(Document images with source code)

::::

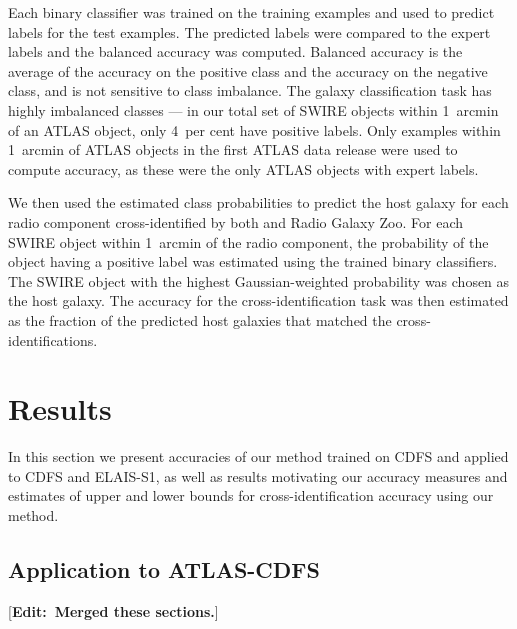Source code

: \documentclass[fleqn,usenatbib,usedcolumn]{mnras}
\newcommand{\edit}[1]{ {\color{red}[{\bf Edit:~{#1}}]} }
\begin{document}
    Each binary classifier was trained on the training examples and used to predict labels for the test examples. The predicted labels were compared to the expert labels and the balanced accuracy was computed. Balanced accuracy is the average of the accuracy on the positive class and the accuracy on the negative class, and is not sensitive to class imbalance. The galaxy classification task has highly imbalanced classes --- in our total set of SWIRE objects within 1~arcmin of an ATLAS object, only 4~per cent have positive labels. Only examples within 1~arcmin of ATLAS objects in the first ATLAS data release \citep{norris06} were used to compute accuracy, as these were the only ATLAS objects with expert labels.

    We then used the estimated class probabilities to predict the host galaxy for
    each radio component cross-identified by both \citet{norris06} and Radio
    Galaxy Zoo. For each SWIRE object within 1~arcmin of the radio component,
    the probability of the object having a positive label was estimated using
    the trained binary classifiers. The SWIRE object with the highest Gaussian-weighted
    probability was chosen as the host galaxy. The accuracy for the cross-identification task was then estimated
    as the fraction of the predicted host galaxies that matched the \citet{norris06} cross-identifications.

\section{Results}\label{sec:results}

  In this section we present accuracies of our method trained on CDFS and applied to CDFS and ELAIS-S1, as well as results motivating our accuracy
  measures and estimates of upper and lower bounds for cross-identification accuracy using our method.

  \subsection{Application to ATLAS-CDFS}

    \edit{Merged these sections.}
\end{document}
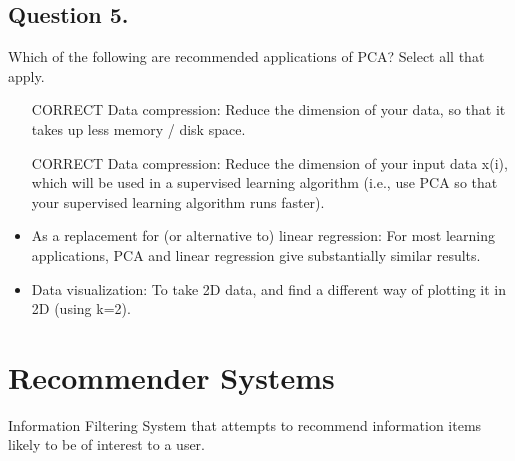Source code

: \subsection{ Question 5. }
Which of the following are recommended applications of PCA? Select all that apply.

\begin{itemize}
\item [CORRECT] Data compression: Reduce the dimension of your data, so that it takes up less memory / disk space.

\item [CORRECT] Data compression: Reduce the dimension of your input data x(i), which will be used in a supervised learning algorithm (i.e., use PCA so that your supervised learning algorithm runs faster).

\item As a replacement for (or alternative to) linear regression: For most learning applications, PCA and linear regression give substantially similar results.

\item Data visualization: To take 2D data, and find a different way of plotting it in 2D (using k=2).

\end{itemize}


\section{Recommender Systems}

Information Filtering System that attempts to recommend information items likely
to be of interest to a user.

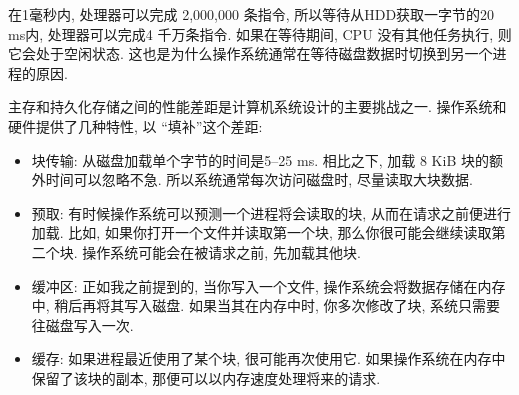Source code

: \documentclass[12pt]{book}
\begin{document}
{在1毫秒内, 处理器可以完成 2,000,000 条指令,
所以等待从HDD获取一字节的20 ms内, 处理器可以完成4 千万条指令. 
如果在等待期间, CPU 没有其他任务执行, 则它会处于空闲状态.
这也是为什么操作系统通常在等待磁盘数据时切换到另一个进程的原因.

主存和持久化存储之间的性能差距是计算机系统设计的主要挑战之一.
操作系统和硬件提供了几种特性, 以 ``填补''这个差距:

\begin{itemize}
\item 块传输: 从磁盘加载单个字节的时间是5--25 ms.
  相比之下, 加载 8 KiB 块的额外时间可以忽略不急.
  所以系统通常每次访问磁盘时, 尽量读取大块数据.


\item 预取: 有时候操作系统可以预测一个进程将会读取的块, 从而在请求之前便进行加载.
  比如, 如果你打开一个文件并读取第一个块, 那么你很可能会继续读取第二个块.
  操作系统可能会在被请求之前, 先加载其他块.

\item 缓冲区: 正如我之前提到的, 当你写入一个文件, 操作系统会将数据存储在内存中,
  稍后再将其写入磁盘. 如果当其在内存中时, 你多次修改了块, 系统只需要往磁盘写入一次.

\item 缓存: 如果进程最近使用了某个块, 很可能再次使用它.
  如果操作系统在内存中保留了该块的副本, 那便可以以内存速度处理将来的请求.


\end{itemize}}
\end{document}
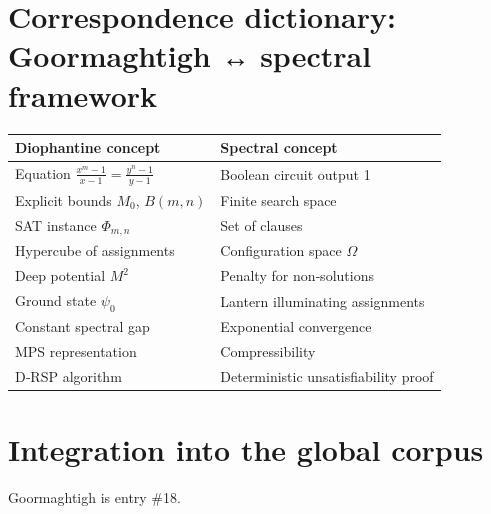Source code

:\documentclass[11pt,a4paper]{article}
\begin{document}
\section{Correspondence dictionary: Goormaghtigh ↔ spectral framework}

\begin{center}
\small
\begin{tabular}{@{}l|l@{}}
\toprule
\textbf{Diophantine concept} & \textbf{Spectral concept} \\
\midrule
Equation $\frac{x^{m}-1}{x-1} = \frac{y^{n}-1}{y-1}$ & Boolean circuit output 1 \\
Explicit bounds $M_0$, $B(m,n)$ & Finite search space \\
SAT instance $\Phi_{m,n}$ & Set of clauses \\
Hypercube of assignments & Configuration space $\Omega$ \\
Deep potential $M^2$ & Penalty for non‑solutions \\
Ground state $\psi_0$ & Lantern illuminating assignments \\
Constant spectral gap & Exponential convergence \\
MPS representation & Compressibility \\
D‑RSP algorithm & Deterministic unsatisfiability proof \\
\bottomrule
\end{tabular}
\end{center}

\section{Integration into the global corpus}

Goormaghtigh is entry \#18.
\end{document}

::::

**EXERCISE INSTRUCTIONS**: Write out each line above that contains the word "bounds".

**ANSWER BOX**:
  measures and estimates of upper and lower bounds for cross-identification accuracy using our method.
Explicit bounds $M_0$, $B(m,n)$ & Finite search space \\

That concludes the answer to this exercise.